Process performance indicators for measuring Order to Cash process
Muurinen, Alina (2020)
Muurinen, Alina
2020
All rights reserved. This publication is copyrighted. You may download, display and print it for Your own personal use. Commercial use is prohibited.
Julkaisun pysyvä osoite on
https://urn.fi/URN:NBN:fi:amk-2020122830013
https://urn.fi/URN:NBN:fi:amk-2020122830013
Tiivistelmä
Processes are at the center of competition. They form a significant portion of organizational costs and managing them offers significant opportunities for improving managerial decision making, performance, customer satisfaction, and ultimately improving market share. One of the key dimensions facilitating a company’s transformation into a process-oriented is process performance indicators. Despite the fact that business processes have been the subject of formal study for a long time, existing performance measurement models tend to give little guidance on how business process performance indicators can be chosen and operationalized.
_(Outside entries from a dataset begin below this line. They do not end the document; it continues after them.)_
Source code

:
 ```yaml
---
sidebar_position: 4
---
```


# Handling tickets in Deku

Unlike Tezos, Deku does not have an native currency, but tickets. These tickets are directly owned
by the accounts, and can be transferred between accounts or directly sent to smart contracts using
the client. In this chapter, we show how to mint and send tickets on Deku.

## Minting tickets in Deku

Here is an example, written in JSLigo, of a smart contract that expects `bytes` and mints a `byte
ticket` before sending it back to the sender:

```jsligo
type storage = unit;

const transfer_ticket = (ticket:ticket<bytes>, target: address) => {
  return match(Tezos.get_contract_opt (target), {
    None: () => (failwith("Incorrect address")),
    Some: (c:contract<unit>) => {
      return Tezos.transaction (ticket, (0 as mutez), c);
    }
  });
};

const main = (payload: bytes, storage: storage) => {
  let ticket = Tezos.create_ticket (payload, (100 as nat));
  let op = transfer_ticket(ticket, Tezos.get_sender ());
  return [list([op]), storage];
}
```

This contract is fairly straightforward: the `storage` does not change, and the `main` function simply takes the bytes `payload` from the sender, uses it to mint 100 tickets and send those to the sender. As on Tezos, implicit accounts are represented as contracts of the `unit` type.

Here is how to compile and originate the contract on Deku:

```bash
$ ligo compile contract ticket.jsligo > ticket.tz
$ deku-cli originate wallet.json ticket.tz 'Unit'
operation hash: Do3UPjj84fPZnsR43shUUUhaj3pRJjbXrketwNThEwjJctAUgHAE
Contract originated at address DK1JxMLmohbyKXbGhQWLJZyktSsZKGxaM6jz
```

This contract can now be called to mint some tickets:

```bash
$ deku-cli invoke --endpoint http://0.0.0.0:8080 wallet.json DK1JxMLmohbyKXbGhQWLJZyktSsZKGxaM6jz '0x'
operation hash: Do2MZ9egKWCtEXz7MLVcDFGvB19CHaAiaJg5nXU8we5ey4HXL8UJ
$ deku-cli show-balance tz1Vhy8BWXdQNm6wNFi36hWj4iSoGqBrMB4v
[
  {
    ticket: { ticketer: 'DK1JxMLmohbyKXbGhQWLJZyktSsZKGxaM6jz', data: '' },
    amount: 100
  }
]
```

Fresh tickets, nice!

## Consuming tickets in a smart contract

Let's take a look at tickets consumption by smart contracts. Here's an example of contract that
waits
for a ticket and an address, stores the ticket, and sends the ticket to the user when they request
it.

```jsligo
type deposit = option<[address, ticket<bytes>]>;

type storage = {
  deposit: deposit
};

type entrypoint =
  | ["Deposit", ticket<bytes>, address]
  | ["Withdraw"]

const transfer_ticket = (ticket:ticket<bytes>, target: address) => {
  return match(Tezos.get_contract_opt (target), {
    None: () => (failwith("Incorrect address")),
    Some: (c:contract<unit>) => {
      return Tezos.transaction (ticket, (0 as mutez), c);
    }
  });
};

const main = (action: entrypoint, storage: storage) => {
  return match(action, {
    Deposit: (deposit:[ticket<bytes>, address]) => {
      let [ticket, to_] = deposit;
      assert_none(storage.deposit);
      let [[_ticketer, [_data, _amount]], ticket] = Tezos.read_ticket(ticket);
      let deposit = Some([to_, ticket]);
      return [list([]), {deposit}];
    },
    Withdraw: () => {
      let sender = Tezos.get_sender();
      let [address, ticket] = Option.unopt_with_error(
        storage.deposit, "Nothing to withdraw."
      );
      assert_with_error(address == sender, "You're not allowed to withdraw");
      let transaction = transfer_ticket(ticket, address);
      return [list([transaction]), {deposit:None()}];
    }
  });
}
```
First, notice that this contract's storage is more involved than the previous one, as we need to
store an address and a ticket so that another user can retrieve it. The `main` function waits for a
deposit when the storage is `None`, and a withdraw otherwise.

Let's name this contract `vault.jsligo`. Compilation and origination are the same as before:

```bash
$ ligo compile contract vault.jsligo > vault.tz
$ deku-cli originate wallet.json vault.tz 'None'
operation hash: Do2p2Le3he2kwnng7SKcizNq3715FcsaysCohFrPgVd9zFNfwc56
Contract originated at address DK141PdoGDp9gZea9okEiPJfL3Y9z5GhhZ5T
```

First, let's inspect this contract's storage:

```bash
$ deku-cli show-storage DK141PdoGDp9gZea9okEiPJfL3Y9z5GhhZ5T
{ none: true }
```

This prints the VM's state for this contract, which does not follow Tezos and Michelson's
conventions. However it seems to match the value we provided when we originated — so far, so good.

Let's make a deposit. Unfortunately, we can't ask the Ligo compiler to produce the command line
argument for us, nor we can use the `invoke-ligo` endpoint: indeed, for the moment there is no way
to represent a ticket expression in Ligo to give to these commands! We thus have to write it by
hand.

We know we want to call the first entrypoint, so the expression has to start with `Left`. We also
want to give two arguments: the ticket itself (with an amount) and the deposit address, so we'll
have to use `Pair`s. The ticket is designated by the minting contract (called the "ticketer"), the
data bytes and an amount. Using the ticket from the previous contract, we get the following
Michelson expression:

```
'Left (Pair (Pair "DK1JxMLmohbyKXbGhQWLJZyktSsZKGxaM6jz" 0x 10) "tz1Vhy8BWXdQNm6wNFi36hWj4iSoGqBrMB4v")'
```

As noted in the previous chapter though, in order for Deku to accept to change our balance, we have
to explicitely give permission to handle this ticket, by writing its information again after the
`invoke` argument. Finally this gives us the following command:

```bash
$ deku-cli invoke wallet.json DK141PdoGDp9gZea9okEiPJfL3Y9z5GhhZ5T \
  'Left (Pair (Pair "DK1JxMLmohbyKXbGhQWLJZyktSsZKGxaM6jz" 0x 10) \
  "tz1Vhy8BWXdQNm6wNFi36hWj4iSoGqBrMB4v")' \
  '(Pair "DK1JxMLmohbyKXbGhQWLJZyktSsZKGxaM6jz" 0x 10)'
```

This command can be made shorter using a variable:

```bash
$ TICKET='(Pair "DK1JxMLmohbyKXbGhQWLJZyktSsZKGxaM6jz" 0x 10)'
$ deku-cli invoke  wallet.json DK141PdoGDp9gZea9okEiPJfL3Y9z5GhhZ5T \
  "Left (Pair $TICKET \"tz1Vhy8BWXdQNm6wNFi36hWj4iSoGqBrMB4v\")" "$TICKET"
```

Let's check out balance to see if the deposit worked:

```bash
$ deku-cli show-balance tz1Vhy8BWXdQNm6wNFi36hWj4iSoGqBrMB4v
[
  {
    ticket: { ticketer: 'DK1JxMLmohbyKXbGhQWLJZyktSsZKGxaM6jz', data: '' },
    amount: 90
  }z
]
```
This study enhances the literature which is focused on the design and development of process performance measurement systems but lacking attention to the actual measures. This Master thesis is executed as a case study with focus on the OTC process of a manufacturing company. The research questions are what process performance indicators of OTC process can be used to measure the as-is end-to-end process, and how these indicators could be applied for process performance benchmarking. After a literature review on existing process performance measurement frameworks, the Devil’s quadrangle is selected as research framework. The study results in a list of concrete process performance indicators covering four performance dimensions: time, quality, cost, and flexibility. Recommendations on how the process performance can be benchmarked based on the Devil’s quadrangle framework are also provided. One of the limitations of this research is related to significant process performance indicators. It was not proven mathematically that the selected indicators can significantly predict the OTC process performance, therefore it is challenging to evaluate whether there would have been other significant predictors. Another limitation is that the process performance indicators are OTC process specific and cannot be applied to evaluate performance of other process types.